Saturday, July 21, 2018

Jasper - In Memorium

Jasper
My sweet kitty died during the night.  He was 18 and knew his time had come.

He was a talker, and loud about it.  He could be wildly annoying when he started yelling at me that it was time to eat - over and over and over - even though it was still an hour till dinnertime.  I'd be ready to strangle him and it was hard to ignore him in a 24' box.

But he was affectionate and had a great purr.  The vet had a hard time hearing his heart a few days ago because Jasper kept purring.
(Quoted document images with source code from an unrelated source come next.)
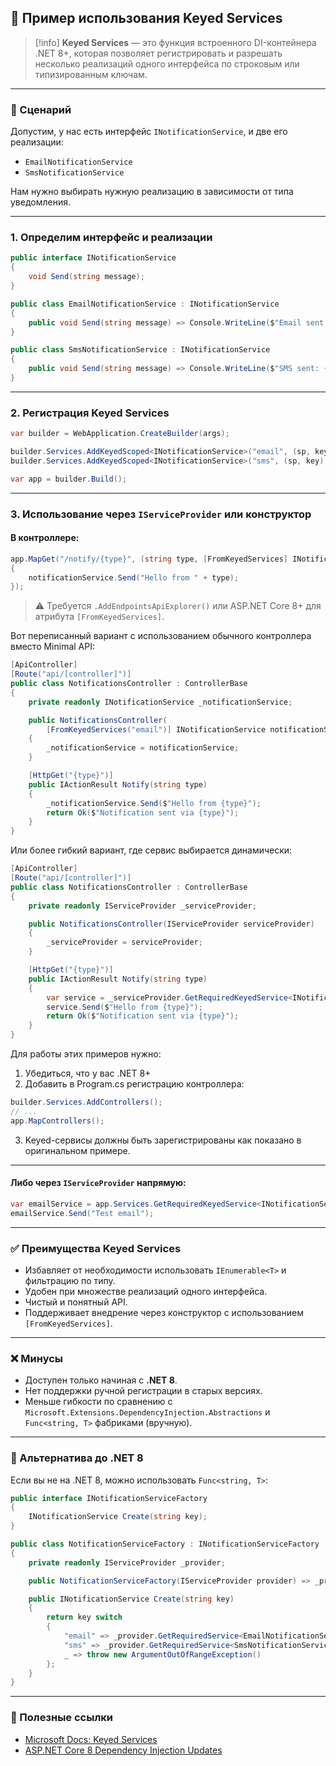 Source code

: ## 🔑 Пример использования Keyed Services

> [!info] **Keyed Services** — это функция встроенного DI-контейнера .NET 8+, которая позволяет регистрировать и разрешать несколько реализаций одного интерфейса по строковым или типизированным ключам.

---

### 🧩 Сценарий

Допустим, у нас есть интерфейс `INotificationService`, и две его реализации:
- `EmailNotificationService`
- `SmsNotificationService`

Нам нужно выбирать нужную реализацию в зависимости от типа уведомления.

---

### 1. Определим интерфейс и реализации

```csharp
public interface INotificationService
{
    void Send(string message);
}

public class EmailNotificationService : INotificationService
{
    public void Send(string message) => Console.WriteLine($"Email sent: {message}");
}

public class SmsNotificationService : INotificationService
{
    public void Send(string message) => Console.WriteLine($"SMS sent: {message}");
}
```

---

### 2. Регистрация Keyed Services

```csharp
var builder = WebApplication.CreateBuilder(args);

builder.Services.AddKeyedScoped<INotificationService>("email", (sp, key) => new EmailNotificationService());
builder.Services.AddKeyedScoped<INotificationService>("sms", (sp, key) => new SmsNotificationService());

var app = builder.Build();
```

---

### 3. Использование через `IServiceProvider` или конструктор

#### В контроллере:

```csharp
app.MapGet("/notify/{type}", (string type, [FromKeyedServices] INotificationService notificationService) =>
{
    notificationService.Send("Hello from " + type);
});
```

> ⚠️ Требуется `.AddEndpointsApiExplorer()` или ASP.NET Core 8+ для атрибута `[FromKeyedServices]`.

Вот переписанный вариант с использованием обычного контроллера вместо Minimal API:

```csharp
[ApiController]
[Route("api/[controller]")]
public class NotificationsController : ControllerBase
{
    private readonly INotificationService _notificationService;

    public NotificationsController(
        [FromKeyedServices("email")] INotificationService notificationService)
    {
        _notificationService = notificationService;
    }

    [HttpGet("{type}")]
    public IActionResult Notify(string type)
    {
        _notificationService.Send($"Hello from {type}");
        return Ok($"Notification sent via {type}");
    }
}
```

Или более гибкий вариант, где сервис выбирается динамически:

```csharp
[ApiController]
[Route("api/[controller]")]
public class NotificationsController : ControllerBase
{
    private readonly IServiceProvider _serviceProvider;

    public NotificationsController(IServiceProvider serviceProvider)
    {
        _serviceProvider = serviceProvider;
    }

    [HttpGet("{type}")]
    public IActionResult Notify(string type)
    {
        var service = _serviceProvider.GetRequiredKeyedService<INotificationService>(type);
        service.Send($"Hello from {type}");
        return Ok($"Notification sent via {type}");
    }
}
```

Для работы этих примеров нужно:

1. Убедиться, что у вас .NET 8+
2. Добавить в Program.cs регистрацию контроллера:
```csharp
builder.Services.AddControllers();
// ...
app.MapControllers();
```

3. Keyed-сервисы должны быть зарегистрированы как показано в оригинальном примере.
---

#### Либо через `IServiceProvider` напрямую:

```csharp
var emailService = app.Services.GetRequiredKeyedService<INotificationService>("email");
emailService.Send("Test email");
```

---

### ✅ Преимущества Keyed Services

- Избавляет от необходимости использовать `IEnumerable<T>` и фильтрацию по типу.
- Удобен при множестве реализаций одного интерфейса.
- Чистый и понятный API.
- Поддерживает внедрение через конструктор с использованием `[FromKeyedServices]`.

---

### ❌ Минусы

- Доступен только начиная с **.NET 8**.
- Нет поддержки ручной регистрации в старых версиях.
- Меньше гибкости по сравнению с `Microsoft.Extensions.DependencyInjection.Abstractions` и `Func<string, T>` фабриками (вручную).

---

### 📝 Альтернатива до .NET 8

Если вы не на .NET 8, можно использовать `Func<string, T>`:

```csharp
public interface INotificationServiceFactory
{
    INotificationService Create(string key);
}

public class NotificationServiceFactory : INotificationServiceFactory
{
    private readonly IServiceProvider _provider;

    public NotificationServiceFactory(IServiceProvider provider) => _provider = provider;

    public INotificationService Create(string key)
    {
        return key switch
        {
            "email" => _provider.GetRequiredService<EmailNotificationService>(),
            "sms" => _provider.GetRequiredService<SmsNotificationService>(),
            _ => throw new ArgumentOutOfRangeException()
        };
    }
}
```

---

### 🔗 Полезные ссылки

- [Microsoft Docs: Keyed Services](https://learn.microsoft.com/en-us/dotnet/core/extensions/dependency-injection#keyed-services)
- [ASP.NET Core 8 Dependency Injection Updates](https://devblogs.microsoft.com/dotnet/announcing-asp-net-core-in-dotnet-8/#keyed-dependency-injection)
He was a good companion to me and Roscoe, and also to Gracie and Dexter - Jasper enjoyed having the dogs nose him and would rub against them sometimes.  He and Roscoe fought sometimes, but Jasper would let Roscoe abuse him much longer than I was comfortable with.  And the two of them rode together comfortably inside the crate.  Jasper liked to sit up and look out the window while Roscoe slept.

He was not at all accepting of being an indoor cat and constantly tried to escape to the outdoors.  He was easy to catch, though, because he'd stop dead almost as soon as he got outside - he seemed stunned at all there was for him to see and smell.  The stakes were higher when we moved to the RV, because if he got lost he wasn't in some suburban neighborhood but out in the wild.  Still he stopped almost as soon as he got out so I could catch him.  There was the time, though, when I had to crawl under the RV to get him - I was not happy about that but Jasper was.

Jasper and Roscoe came as a pair when Momma and I adopted them 5 years ago.  They'd been in foster care for nearly a year, probably because the shelter had never updated their online profile after their initial intake: they had both needed dental care urgently and I'm sure most people were put off by that, as I was.  But when I asked, the shelter told me they'd taken care of that right away, so the kitties were well past that crisis.  Roscoe had only 1 tooth left and Jasper had none, both having had severe periodontal disease.  Jasper did just fine without any teeth, though, and it never stopped him from eating anything he wanted.

The shelter said a man had brought them in as strays, but since he said they should be considered a pair despite their 5-year age difference, the shelter believed the man had been taking care of them and just couldn't afford the dental work they so obviously needed.  Fine with me.  I got 2 sweet kitties out of it.

And they were a pair - they were happy sleeping together and sitting together and sometimes relied on each other for support in stressful situations.  I'm betting Roscoe's going to miss him a lot.

As I am.  What a sweet sweet guy Jasper was.  I was lucky to know him.